Stoita Alina, Earls Peter, Williams David
Departments of Gastroenterology Anatomical Pathology, St. Vincent's Hospital, Darlinghurst, New South Wales, Australia.
ANZ J Surg. 2010 Sep;80(9):615-8. doi: 10.1111/j.1445-2197.2010.05404.x. Epub 2010 Aug 19.
Solid pseudopapillary tumour (SPT) is a rare tumour of the pancreas with low malignant potential affecting mainly young women difficult to diagnose preoperatively.
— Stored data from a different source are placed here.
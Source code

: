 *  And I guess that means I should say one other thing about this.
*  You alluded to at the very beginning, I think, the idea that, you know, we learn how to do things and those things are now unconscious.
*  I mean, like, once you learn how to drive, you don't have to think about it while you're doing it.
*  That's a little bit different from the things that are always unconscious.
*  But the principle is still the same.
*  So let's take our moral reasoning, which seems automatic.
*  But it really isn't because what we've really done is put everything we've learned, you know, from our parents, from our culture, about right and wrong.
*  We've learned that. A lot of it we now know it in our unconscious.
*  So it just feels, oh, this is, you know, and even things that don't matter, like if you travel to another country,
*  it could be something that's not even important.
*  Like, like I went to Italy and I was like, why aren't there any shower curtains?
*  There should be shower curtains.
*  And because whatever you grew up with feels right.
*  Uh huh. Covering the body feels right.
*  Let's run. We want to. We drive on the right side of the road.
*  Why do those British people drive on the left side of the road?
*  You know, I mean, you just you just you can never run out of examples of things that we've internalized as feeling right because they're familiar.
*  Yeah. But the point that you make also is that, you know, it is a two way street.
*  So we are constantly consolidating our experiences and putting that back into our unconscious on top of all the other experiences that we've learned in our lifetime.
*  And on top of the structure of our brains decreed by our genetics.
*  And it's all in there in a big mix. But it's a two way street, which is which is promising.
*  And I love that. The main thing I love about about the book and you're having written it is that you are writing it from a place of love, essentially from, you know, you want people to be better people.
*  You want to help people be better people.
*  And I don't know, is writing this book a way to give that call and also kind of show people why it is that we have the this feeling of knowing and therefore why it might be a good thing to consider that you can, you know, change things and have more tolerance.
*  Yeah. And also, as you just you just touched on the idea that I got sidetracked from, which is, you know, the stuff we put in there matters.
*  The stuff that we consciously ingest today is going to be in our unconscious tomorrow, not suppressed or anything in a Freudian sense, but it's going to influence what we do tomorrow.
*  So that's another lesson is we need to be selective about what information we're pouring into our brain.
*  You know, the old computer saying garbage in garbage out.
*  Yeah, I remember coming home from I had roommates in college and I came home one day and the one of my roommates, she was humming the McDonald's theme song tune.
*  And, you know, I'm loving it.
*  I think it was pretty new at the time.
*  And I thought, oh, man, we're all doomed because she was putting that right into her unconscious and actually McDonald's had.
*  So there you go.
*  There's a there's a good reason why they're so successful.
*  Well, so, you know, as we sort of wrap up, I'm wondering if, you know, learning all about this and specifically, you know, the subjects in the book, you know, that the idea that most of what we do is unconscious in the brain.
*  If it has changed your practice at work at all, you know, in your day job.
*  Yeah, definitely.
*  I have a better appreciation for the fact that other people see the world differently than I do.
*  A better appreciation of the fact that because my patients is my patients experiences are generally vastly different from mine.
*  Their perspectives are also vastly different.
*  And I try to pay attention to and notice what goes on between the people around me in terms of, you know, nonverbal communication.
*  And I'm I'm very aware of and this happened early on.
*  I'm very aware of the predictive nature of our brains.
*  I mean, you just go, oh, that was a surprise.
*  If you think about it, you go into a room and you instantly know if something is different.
The aim of this study is to describe the endoscopic ultrasound (EUS) features and utility of EUS-guided fine needle aspiration (FNA) in diagnosing these tumours.
A retrospective analysis of SPTs identified in a tertiary institution EUS database between April 2002 and April 2009 was performed. Medical records, imaging, EUS features, cytology and histology specimens were reviewed. Patients were followed up until April 2009.
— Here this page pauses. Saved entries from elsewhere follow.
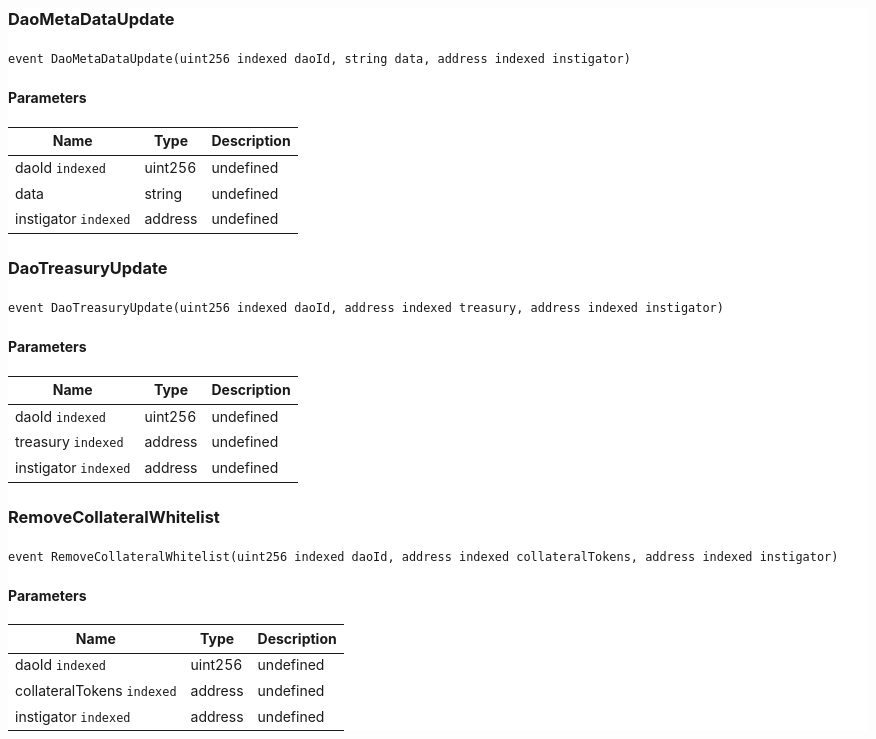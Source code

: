 ### DaoMetaDataUpdate

```solidity
event DaoMetaDataUpdate(uint256 indexed daoId, string data, address indexed instigator)
```





#### Parameters

| Name | Type | Description |
|---|---|---|
| daoId `indexed` | uint256 | undefined |
| data  | string | undefined |
| instigator `indexed` | address | undefined |

### DaoTreasuryUpdate

```solidity
event DaoTreasuryUpdate(uint256 indexed daoId, address indexed treasury, address indexed instigator)
```





#### Parameters

| Name | Type | Description |
|---|---|---|
| daoId `indexed` | uint256 | undefined |
| treasury `indexed` | address | undefined |
| instigator `indexed` | address | undefined |

### RemoveCollateralWhitelist

```solidity
event RemoveCollateralWhitelist(uint256 indexed daoId, address indexed collateralTokens, address indexed instigator)
```





#### Parameters

| Name | Type | Description |
|---|---|---|
| daoId `indexed` | uint256 | undefined |
| collateralTokens `indexed` | address | undefined |
| instigator `indexed` | address | undefined |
Seven cases of SPTs were indentified out of 2400 EUS performed. All patients were females with a mean age of 41 years (range 22-69). The tumours were solitary with a mean diameter of 2.9 cm (range 2-4.3 cm). Five tumours were located in the body and tail of the pancreas and two in the neck. All lesions were hypoechoic, heterogenous and well circumscribed, with five having a cystic component and two having a calcified rim. FNA using a 22-gauge needle was performed in six cases with no complications. A preoperative diagnosis of SPT based on cytology was obtained in 5/6 cases (83%). Surgical resection was done in six cases with confirmation of SPT and no metastatic disease.
EUS-guided FNA is a minimally invasive, safe and reliable way of diagnosing SPT by providing characteristic cytological specimens. Definitive preoperative diagnosis leads to targeted and minimally invasive surgical resection.
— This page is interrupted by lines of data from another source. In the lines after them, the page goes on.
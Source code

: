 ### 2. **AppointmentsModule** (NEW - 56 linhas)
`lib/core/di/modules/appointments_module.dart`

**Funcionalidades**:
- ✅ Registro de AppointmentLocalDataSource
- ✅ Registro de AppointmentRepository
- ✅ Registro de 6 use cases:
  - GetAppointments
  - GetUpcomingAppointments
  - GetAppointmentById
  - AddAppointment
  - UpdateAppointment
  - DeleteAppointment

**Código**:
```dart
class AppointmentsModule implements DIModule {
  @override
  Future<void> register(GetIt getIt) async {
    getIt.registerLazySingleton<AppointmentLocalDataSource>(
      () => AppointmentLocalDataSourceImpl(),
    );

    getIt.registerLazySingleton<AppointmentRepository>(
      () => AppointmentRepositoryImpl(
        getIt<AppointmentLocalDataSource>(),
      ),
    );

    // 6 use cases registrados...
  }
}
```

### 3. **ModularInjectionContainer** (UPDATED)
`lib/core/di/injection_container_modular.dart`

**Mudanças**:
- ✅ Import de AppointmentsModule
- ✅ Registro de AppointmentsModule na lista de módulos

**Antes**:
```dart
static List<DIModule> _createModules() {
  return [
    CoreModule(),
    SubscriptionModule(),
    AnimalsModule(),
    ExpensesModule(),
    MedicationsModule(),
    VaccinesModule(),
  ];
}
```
实性假乳头状瘤(SPT)是一种罕见的胰腺肿瘤,恶性潜能低,主要影响年轻女性,术前难以诊断。本研究的目的是描述内镜超声(EUS)特征以及EUS引导下细针穿刺抽吸(FNA)在诊断这些肿瘤中的作用。
对2002年4月至2009年4月在一家三级医疗机构EUS数据库中识别出的SPT进行回顾性分析。查阅病历、影像学、EUS特征、细胞学和组织学标本。对患者进行随访至2009年4月。
在2400例EUS检查中识别出7例SPT。所有患者均为女性,平均年龄41岁(范围22 - 69岁)。肿瘤均为单发,平均直径2.9 cm(范围2 - 4.3 cm)。5个肿瘤位于胰体和胰尾,2个位于颈部。所有病变均为低回声、不均匀且边界清晰,其中5个有囊性成分,2个有钙化边缘。6例使用22号针进行FNA,无并发症。6例中有5例(83%)基于细胞学获得了SPT的术前诊断。6例均进行了手术切除,确诊为SPT且无转移。
EUS引导下FNA通过提供特征性细胞学标本是诊断SPT的一种微创、安全且可靠的方法。明确的术前诊断可实现有针对性的微创外科手术切除。